Separation of duties

Across all teams in the organization, Lyra ensures that a separation of duties is followed in order to minimize the opportunity for unauthorized or unintended access or modification of Lyra systems and data.

Asset management

Lyra utilizes a combination of asset management systems in order to track the provisioning and use of all systems used to interact with Lyra data (such as Lyra managed-workstations, servers, and BYOD mobile devices). The Security team, in conjunction with TechOps, regularly reviews the content and status of these management systems to ensure that all devices are authorized for use and compliant with Lyra’s system security standards.

Incident management

Detection and response

Lyra implements log monitoring and alerting solutions across all networks, systems, and services within its environment in order to detect and respond to potential security incidents in a timely manner. Alerts are regularly reviewed by the Security team and escalated or re-assigned to additional personnel when appropriate.

Lyra’s Incident Management policy has been developed for compliance with HIPAA regulations and the requirements issued through HITRUST CSF. The Security team reviews Lyra’s Incident Management policy, and additional incident playbooks, on an annual basis to ensure that the organization’s response strategy remains current.

In the event of a security breach (as defined by HIPAA), Lyra will appropriately notify affected parties and follow the requirements of all applicable laws and regulations.

Business continuity

Lyra has implemented a comprehensive disaster preparedness policy and procedures to address potential natural disasters and ensure that all significant business activities (financial functions, telecommunication services, data processing, and network services) are highly available. The Security team ensures that copies of these documents are distributed to key contingency personnel.
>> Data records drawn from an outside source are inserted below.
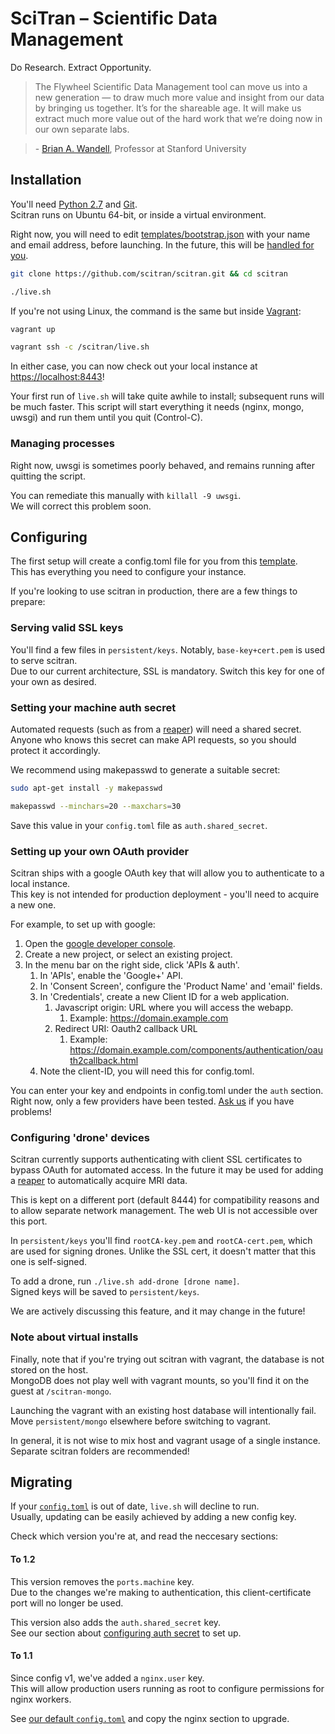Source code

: # SciTran – Scientific Data Management

Do Research. Extract Opportunity.

> The Flywheel Scientific Data Management tool can move us into a new generation — to draw much more value and insight from our data by bringing us together. It’s for the shareable age. It will make us extract much more value out of the hard work that we’re doing now in our own separate labs.

> \- [Brian A. Wandell](https://web.stanford.edu/group/vista/cgi-bin/wandell), Professor at Stanford University

## Installation

You'll need [Python 2.7](https://www.python.org) and [Git](https://git-scm.com).<br>
Scitran runs on Ubuntu 64-bit, or inside a virtual environment.

Right now, you will need to edit [templates/bootstrap.json](templates/bootstrap.json) with your name and email address, before launching. In the future, this will be [handled for you](https://github.com/scitran/scitran/issues/37).

```bash
git clone https://github.com/scitran/scitran.git && cd scitran

./live.sh
```

If you're not using Linux, the command is the same but inside [Vagrant](https://www.vagrantup.com):

```bash
vagrant up

vagrant ssh -c /scitran/live.sh
```

In either case, you can now check out your local instance at [https://localhost:8443](https://localhost:8443)!

Your first run of `live.sh` will take quite awhile to install; subsequent runs will be much faster.
This script will start everything it needs (nginx, mongo, uwsgi) and run them until you quit (Control-C).

### Managing processes

Right now, uwsgi is sometimes poorly behaved, and remains running after quitting the script.

You can remediate this manually with `killall -9 uwsgi`.<br>
We will correct this problem soon.

## Configuring

The first setup will create a config.toml file for you from this [template](templates/config.toml).<br>
This has everything you need to configure your instance.

If you're looking to use scitran in production, there are a few things to prepare:

### Serving valid SSL keys

You'll find a few files in `persistent/keys`. Notably, `base-key+cert.pem` is used to serve scitran.<br>
Due to our current architecture, SSL is mandatory. Switch this key for one of your own as desired.

### Setting your machine auth secret

Automated requests (such as from a [reaper](https://github.com/scitran/reaper)) will need a shared secret.<br>
Anyone who knows this secret can make API requests, so you should protect it accordingly.<br>

We recommend using makepasswd to generate a suitable secret:

```bash
sudo apt-get install -y makepasswd

makepasswd --minchars=20 --maxchars=30
```

Save this value in your `config.toml` file as `auth.shared_secret`.

### Setting up your own OAuth provider

Scitran ships with a google OAuth key that will allow you to authenticate to a local instance.<br>
This key is not intended for production deployment - you'll need to acquire a new one.

For example, to set up with google:

1. Open the [google developer console](https://console.developers.google.com).
1. Create a new project, or select an existing project.
1. In the menu bar on the right side, click 'APIs & auth'.
	1. In 'APIs', enable the 'Google+' API.
	1. In 'Consent Screen', configure the 'Product Name' and 'email' fields.
	1. In 'Credentials', create a new Client ID for a web application.
		1. Javascript origin: URL where you will access the webapp.
			1. Example: https://domain.example.com
		1. Redirect URI: Oauth2 callback URL
			1. Example: https://domain.example.com/components/authentication/oauth2callback.html
	1. Note the client-ID, you will need this for config.toml.


You can enter your key and endpoints in config.toml under the `auth` section.<br>
Right now, only a few providers have been tested. [Ask us](https://github.com/scitran/scitran/issues/new) if you have problems!

### Configuring 'drone' devices

Scitran currently supports authenticating with client SSL certificates to bypass OAuth for automated access.
In the future it may be used for adding a [reaper](https://github.com/scitran/reaper) to automatically acquire MRI data.

This is kept on a different port (default 8444) for compatibility reasons and to allow separate network management.
The web UI is not accessible over this port.

In `persistent/keys` you'll find `rootCA-key.pem` and `rootCA-cert.pem`, which are used for signing drones.
Unlike the SSL cert, it doesn't matter that this one is self-signed.

To add a drone, run `./live.sh add-drone [drone name]`.<br>
Signed keys will be saved to  `persistent/keys`.

We are actively discussing this feature, and it may change in the future!


### Note about virtual installs

Finally, note that if you're trying out scitran with vagrant, the database is not stored on the host.<br>
MongoDB does not play well with vagrant mounts, so you'll find it on the guest at `/scitran-mongo`.

Launching the vagrant with an existing host database will intentionally fail.<br>
Move `persistent/mongo` elsewhere before switching to vagrant.

In general, it is not wise to mix host and vagrant usage of a single instance.<br>
Separate scitran folders are recommended!


## Migrating

If your [`config.toml`]((https://github.com/scitran/scitran/blob/master/templates/config.toml)) is out of date, `live.sh` will decline to run.<br>
Usually, updating can be easily achieved by adding a new config key.

Check which version you're at, and read the neccesary sections:

#### To 1.2

This version removes the `ports.machine` key.<br>
Due to the changes we're making to authentication, this client-certificate port will no longer be used.

This version also adds the `auth.shared_secret` key.<br>
See our section about [configuring auth secret](https://github.com/scitran/scitran#serving-valid-ssl-keys) to set up.

#### To 1.1

Since config v1, we've added a `nginx.user` key.<br>
This will allow production users running as root to configure permissions for nginx workers.

See [our default `config.toml`](https://github.com/scitran/scitran/blob/master/templates/config.toml) and copy the nginx section to upgrade.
Lyra conducts an annual company-wide training (and also during new hire onboarding) to ensure that employees are aware of the procedures in place to support continued operations in the event of a natural disaster.
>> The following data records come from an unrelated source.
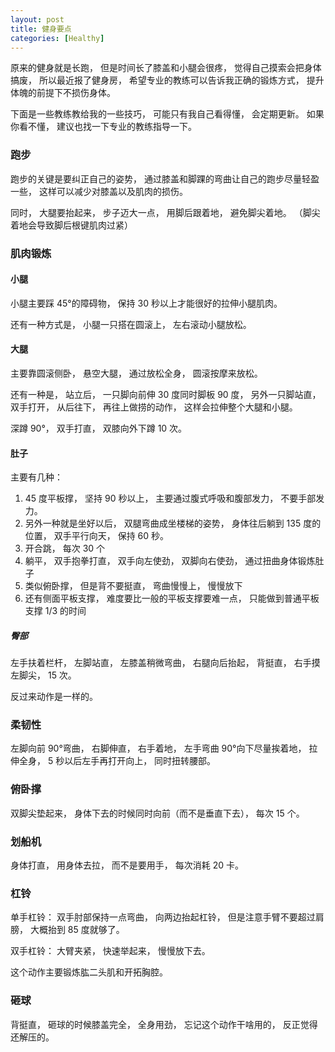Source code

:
 ```yaml
---
layout: post
title: 健身要点
categories: [Healthy]
---
```


原来的健身就是长跑， 但是时间长了膝盖和小腿会很疼， 觉得自己摸索会把身体搞废， 所以最近报了健身房， 希望专业的教练可以告诉我正确的锻炼方式， 提升体魄的前提下不损伤身体。

下面是一些教练教给我的一些技巧， 可能只有我自己看得懂， 会定期更新。
如果你看不懂， 建议也找一下专业的教练指导一下。

### 跑步
跑步的关键是要纠正自己的姿势， 通过膝盖和脚踝的弯曲让自己的跑步尽量轻盈一些， 这样可以减少对膝盖以及肌肉的损伤。

同时， 大腿要抬起来， 步子迈大一点， 用脚后跟着地， 避免脚尖着地。 （脚尖着地会导致脚后根键肌肉过紧）

### 肌肉锻炼
#### 小腿
小腿主要踩 45°的障碍物， 保持 30 秒以上才能很好的拉伸小腿肌肉。

还有一种方式是， 小腿一只搭在圆滚上， 左右滚动小腿放松。

#### 大腿
主要靠圆滚侧卧， 悬空大腿， 通过放松全身， 圆滚按摩来放松。

还有一种是， 站立后， 一只脚向前伸 30 度同时脚板 90 度， 另外一只脚站直， 双手打开， 从后往下， 再往上做捞的动作， 这样会拉伸整个大腿和小腿。

深蹲 90°， 双手打直， 双膝向外下蹲 10 次。

#### 肚子
主要有几种：

1. 45 度平板撑， 坚持 90 秒以上， 主要通过腹式呼吸和腹部发力， 不要手部发力。
2. 另外一种就是坐好以后， 双腿弯曲成坐楼梯的姿势， 身体往后躺到 135 度的位置， 双手平行向天， 保持 60 秒。
3. 开合跳， 每次 30 个
4. 躺平， 双手抱拳打直， 双手向左使劲， 双脚向右使劲， 通过扭曲身体锻炼肚子
5. 类似俯卧撑， 但是背不要挺直， 弯曲慢慢上， 慢慢放下
6. 还有侧面平板支撑， 难度要比一般的平板支撑要难一点， 只能做到普通平板支撑 1/3 的时间

##### 臀部
左手扶着栏杆， 左脚站直， 左膝盖稍微弯曲， 右腿向后抬起， 背挺直， 右手摸左脚尖， 15 次。

反过来动作是一样的。

### 柔韧性
左脚向前 90°弯曲， 右脚伸直， 右手着地， 左手弯曲 90°向下尽量挨着地， 拉伸全身， 5 秒以后左手再打开向上， 同时扭转腰部。

### 俯卧撑
双脚尖垫起来， 身体下去的时候同时向前（而不是垂直下去）， 每次 15 个。

### 划船机
身体打直， 用身体去拉， 而不是要用手， 每次消耗 20 卡。

### 杠铃
单手杠铃： 双手肘部保持一点弯曲， 向两边抬起杠铃， 但是注意手臂不要超过肩膀， 大概抬到 85 度就够了。

双手杠铃： 大臂夹紧， 快速举起来， 慢慢放下去。

这个动作主要锻炼肱二头肌和开拓胸腔。

### 砸球
背挺直， 砸球的时候膝盖完全， 全身用劲， 忘记这个动作干啥用的， 反正觉得还解压的。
Lyra utilizes a location-independent work environment and as a result, classic location-based disaster scenarios requiring relocation to an alternate space are not directly applicable. As such, Lyra’s documentation and testing procedures around business continuity are focused on maintaining the delivery of Lyra’s customer-facing product and services.

Risk management

Organizational risk management

Lyra has developed and implemented a formal policy and procedures around risk management in order to effectively identify, assess, and reduce organizational risk. The Security and Legal teams conduct annual risk assessments to evaluate both existing and potential risks and put in place appropriate corrective measures. Corrective action plans are then formalized and assigned to responsible personnel for implementation and tracked on an ongoing basis by the Security team.

Vendor risk management

Lyra is committed to maintaining a high standard of supply-chain security and has implemented a formal security assessment process for all third-party vendors prior to the use of their services. The Security team ensures that third parties complete a standard security questionnaire and provide all relevant security-specific documentation and attestation. Assessment findings are then formally documented and requests for corrective action (where necessary) are shared with the vendor and addressed prior to their onboarding.